** PROMPT **
Return the entries exactly as they appear.

** DATA FOR THE TASK **
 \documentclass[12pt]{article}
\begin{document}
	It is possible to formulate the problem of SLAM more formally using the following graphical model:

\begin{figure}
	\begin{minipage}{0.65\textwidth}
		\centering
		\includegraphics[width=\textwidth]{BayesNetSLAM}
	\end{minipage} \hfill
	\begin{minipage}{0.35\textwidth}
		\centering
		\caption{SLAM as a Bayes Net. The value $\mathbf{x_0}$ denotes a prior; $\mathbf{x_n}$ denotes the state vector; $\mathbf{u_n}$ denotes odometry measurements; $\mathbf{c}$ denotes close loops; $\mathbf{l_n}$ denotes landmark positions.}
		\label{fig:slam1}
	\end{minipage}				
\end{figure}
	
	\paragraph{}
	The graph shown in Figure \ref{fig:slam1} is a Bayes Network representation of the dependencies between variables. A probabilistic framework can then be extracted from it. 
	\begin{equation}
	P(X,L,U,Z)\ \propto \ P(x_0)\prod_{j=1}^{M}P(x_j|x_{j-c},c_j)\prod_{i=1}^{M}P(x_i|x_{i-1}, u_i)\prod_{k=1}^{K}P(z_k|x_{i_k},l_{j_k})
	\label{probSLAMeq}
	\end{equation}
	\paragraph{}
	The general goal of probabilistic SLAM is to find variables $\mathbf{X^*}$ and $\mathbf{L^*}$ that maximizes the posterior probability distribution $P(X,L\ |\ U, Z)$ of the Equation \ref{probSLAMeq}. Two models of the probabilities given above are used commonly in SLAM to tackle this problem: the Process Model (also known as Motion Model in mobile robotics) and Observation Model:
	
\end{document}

** SOLUTION FOR THIS TASK **
 \documentclass[12pt]{article}
\begin{document}
	It is possible to formulate the problem of SLAM more formally using the following graphical model:

\begin{figure}
	\begin{minipage}{0.65\textwidth}
		\centering
		\includegraphics[width=\textwidth]{BayesNetSLAM}
	\end{minipage} \hfill
	\begin{minipage}{0.35\textwidth}
		\centering
		\caption{SLAM as a Bayes Net. The value $\mathbf{x_0}$ denotes a prior; $\mathbf{x_n}$ denotes the state vector; $\mathbf{u_n}$ denotes odometry measurements; $\mathbf{c}$ denotes close loops; $\mathbf{l_n}$ denotes landmark positions.}
		\label{fig:slam1}
	\end{minipage}				
\end{figure}
	
	\paragraph{}
	The graph shown in Figure \ref{fig:slam1} is a Bayes Network representation of the dependencies between variables. A probabilistic framework can then be extracted from it. 
	\begin{equation}
	P(X,L,U,Z)\ \propto \ P(x_0)\prod_{j=1}^{M}P(x_j|x_{j-c},c_j)\prod_{i=1}^{M}P(x_i|x_{i-1}, u_i)\prod_{k=1}^{K}P(z_k|x_{i_k},l_{j_k})
	\label{probSLAMeq}
	\end{equation}
	\paragraph{}
	The general goal of probabilistic SLAM is to find variables $\mathbf{X^*}$ and $\mathbf{L^*}$ that maximizes the posterior probability distribution $P(X,L\ |\ U, Z)$ of the Equation \ref{probSLAMeq}. Two models of the probabilities given above are used commonly in SLAM to tackle this problem: the Process Model (also known as Motion Model in mobile robotics) and Observation Model:
	
\end{document}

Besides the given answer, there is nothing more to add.